School still not releasing harassment files
A Daily Herald effort to obtain findings from an internal sexual harassment investigation of a former school principal remains under review six months after a new law took effect to make it easier for the public to get government documents.
Pending since January is the newspaper's Freedom of Information Act request for the documents detailing claims of sexual harassment by Eric Vance when he was Plainfield North High School's principal in 2009. He was hired as Grayslake North High School's principal for the 2009-10 academic year.
However, Vance resigned last December after Grayslake High School District 127 Superintendent Catherine Finger said she never knew about the sexual harassment investigation until a FOIA reply from Plainfield was presented to her by the Daily Herald.
Plainfield Unit District 202 acknowledged in the FOIA response there was a summary of the investigation issued in 2009 involving claims made against Vance by a woman who reported to him. District 202 refused to allow the public to see the findings and recommendations, citing legal exemptions.
Under the revised Freedom of Information Act that took effect Jan. 1, the attorney general's office can force a governmental unit to disclose documents through a binding opinion. Those seeking information can appeal a denial with the attorney general.

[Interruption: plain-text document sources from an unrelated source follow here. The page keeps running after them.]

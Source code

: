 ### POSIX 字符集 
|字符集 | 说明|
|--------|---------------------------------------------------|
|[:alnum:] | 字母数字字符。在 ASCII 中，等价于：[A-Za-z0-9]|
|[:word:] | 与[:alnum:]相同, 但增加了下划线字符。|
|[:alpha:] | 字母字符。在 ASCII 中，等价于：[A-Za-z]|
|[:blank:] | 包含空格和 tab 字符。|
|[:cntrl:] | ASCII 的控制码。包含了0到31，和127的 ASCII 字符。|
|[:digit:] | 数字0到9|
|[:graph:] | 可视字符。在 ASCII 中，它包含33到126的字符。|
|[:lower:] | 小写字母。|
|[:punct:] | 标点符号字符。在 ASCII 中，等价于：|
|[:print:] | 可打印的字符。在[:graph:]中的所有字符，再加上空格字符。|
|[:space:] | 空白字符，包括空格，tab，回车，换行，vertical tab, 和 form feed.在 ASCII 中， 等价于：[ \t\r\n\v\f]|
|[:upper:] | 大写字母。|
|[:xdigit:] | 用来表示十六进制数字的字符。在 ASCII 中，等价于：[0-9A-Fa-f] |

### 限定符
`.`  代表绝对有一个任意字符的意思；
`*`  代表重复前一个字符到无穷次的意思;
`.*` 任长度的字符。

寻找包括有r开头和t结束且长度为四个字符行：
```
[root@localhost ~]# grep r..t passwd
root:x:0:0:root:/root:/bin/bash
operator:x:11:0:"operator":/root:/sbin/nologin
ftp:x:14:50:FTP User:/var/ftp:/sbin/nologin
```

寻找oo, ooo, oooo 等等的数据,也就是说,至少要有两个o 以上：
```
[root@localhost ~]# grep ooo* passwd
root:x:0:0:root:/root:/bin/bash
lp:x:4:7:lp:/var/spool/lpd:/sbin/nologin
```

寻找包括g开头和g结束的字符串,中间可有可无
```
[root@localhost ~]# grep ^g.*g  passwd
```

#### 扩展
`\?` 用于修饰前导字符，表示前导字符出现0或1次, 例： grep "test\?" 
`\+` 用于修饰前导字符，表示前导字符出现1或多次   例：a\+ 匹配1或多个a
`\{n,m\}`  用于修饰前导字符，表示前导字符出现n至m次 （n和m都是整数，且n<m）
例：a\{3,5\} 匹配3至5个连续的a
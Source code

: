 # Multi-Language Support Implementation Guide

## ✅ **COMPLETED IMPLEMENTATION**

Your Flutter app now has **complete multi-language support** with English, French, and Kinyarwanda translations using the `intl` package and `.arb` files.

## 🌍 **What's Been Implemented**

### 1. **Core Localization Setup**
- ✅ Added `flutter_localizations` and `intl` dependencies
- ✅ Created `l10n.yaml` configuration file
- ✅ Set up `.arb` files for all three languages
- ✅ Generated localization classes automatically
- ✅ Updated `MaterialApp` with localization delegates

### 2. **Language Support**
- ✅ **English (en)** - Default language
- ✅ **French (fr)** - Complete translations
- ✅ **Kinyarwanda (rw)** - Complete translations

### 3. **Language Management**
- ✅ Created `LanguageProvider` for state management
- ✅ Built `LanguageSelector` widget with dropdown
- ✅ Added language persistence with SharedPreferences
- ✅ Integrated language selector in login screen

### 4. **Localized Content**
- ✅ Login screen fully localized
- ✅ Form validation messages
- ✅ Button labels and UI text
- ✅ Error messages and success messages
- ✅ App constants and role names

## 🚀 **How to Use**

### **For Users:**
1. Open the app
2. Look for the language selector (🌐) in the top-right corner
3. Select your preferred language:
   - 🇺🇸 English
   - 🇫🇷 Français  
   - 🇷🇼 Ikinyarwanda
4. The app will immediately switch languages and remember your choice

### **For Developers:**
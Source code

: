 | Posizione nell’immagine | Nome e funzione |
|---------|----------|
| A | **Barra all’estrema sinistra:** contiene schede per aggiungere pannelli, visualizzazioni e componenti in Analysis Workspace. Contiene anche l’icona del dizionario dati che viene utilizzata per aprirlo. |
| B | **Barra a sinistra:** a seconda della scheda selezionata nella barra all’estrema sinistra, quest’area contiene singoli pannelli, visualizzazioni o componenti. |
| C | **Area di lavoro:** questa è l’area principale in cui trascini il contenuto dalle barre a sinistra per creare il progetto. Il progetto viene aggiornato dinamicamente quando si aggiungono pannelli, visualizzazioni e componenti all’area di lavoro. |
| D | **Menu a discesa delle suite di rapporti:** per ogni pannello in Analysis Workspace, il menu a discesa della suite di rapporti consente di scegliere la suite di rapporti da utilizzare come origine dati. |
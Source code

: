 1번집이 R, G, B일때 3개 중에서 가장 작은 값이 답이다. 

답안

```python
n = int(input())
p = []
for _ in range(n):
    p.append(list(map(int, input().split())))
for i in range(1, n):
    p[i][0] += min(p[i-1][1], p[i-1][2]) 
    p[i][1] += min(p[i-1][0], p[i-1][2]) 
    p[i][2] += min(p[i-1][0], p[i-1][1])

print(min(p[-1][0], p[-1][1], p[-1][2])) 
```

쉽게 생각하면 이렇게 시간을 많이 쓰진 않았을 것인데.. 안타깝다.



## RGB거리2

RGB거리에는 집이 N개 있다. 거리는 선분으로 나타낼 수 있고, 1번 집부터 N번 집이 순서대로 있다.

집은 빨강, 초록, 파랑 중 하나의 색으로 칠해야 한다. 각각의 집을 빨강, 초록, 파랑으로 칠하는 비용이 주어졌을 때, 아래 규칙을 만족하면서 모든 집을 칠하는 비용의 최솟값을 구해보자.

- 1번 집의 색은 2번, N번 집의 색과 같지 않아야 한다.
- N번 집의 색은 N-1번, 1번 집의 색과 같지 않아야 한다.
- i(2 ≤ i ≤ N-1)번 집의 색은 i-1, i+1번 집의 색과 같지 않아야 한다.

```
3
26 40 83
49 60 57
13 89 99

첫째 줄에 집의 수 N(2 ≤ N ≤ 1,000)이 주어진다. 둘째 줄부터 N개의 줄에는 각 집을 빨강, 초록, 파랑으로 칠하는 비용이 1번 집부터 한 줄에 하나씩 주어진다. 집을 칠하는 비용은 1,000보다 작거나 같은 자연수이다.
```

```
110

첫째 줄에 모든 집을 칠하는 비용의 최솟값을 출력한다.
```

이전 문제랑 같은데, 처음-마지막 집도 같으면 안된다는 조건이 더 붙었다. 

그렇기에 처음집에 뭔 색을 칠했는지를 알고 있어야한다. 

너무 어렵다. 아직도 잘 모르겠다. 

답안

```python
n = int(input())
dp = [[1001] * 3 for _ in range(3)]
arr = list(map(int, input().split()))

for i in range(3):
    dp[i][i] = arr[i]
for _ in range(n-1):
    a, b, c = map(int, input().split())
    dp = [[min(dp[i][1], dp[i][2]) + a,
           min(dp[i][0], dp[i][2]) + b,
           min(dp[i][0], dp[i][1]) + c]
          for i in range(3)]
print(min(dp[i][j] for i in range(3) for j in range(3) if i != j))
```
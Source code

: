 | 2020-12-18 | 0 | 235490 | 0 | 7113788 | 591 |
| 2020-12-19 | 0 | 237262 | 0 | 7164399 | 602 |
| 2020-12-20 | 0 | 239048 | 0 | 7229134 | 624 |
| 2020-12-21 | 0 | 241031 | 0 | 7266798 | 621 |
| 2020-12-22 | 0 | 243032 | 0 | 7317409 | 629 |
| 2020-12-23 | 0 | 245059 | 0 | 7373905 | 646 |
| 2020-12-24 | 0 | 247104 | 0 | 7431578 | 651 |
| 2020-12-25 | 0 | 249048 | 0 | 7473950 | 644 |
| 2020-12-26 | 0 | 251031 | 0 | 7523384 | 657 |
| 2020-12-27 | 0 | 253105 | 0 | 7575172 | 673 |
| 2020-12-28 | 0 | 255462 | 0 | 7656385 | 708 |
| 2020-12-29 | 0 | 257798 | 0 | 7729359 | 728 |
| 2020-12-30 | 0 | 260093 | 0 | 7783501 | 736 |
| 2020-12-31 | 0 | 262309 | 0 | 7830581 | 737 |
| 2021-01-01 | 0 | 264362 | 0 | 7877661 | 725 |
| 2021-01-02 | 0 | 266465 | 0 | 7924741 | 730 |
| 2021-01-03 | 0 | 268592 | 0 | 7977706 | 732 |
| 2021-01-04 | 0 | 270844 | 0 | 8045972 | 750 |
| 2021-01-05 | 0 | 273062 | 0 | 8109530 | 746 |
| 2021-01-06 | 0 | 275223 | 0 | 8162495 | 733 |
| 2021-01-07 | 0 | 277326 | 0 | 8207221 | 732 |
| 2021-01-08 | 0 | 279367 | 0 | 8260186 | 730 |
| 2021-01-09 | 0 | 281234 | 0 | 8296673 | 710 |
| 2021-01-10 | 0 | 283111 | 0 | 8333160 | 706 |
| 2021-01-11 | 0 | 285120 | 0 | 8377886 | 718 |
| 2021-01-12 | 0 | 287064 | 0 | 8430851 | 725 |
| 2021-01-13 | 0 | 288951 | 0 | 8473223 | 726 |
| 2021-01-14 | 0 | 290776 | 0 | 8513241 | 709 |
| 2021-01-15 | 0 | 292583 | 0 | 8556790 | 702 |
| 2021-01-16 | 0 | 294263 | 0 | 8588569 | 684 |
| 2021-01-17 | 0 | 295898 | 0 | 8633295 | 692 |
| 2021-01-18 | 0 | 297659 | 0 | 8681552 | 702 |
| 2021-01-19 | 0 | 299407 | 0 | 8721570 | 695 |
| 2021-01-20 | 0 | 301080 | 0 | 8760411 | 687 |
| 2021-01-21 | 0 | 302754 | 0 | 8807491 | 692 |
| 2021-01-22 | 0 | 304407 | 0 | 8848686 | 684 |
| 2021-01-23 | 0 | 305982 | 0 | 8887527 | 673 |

Cara Smith, the attorney general's public-access counselor now in charge of deciding FOIA disputes, said she's found in the first six months of the new law that the process can become time-consuming if a determination requires a review of hundreds of documents. She said the goal is to render a decision as soon as possible.
"No one worries more about the cases we have pending than I do," Smith said.
Meanwhile, in another Daily Herald case, the attorney general's office issued a July 1 letter stating officials at Stevenson High School District 125 in Lincolnshire went too far in censoring the contents of archived e-mails following a Freedom of Information Act request from the newspaper.
In early January, the Daily Herald sought copies of e-mails between board members and top administrators regarding the Statesman student newspaper and a series of controversies that eventually led many teenagers to leave the staff.
As a result of the attorney general's binding opinion, some of the Stevenson communiques have been released, a spokesman said.
Stevenson officials were right to protect the identities of parents, students or other community members who had communicated electronically with the district, according to the attorney general's office. However, the office labeled as "overbroad" Stevenson's redaction of the entire content of communication.
Noting exemptions to the state's public documents law, Stevenson officials gave the paper hundreds of pages with significant sections electronically censored. In many instances, entire e-mail messages were blacked out.
•Daily Herald staff writer Russell Lissau contributed to this report.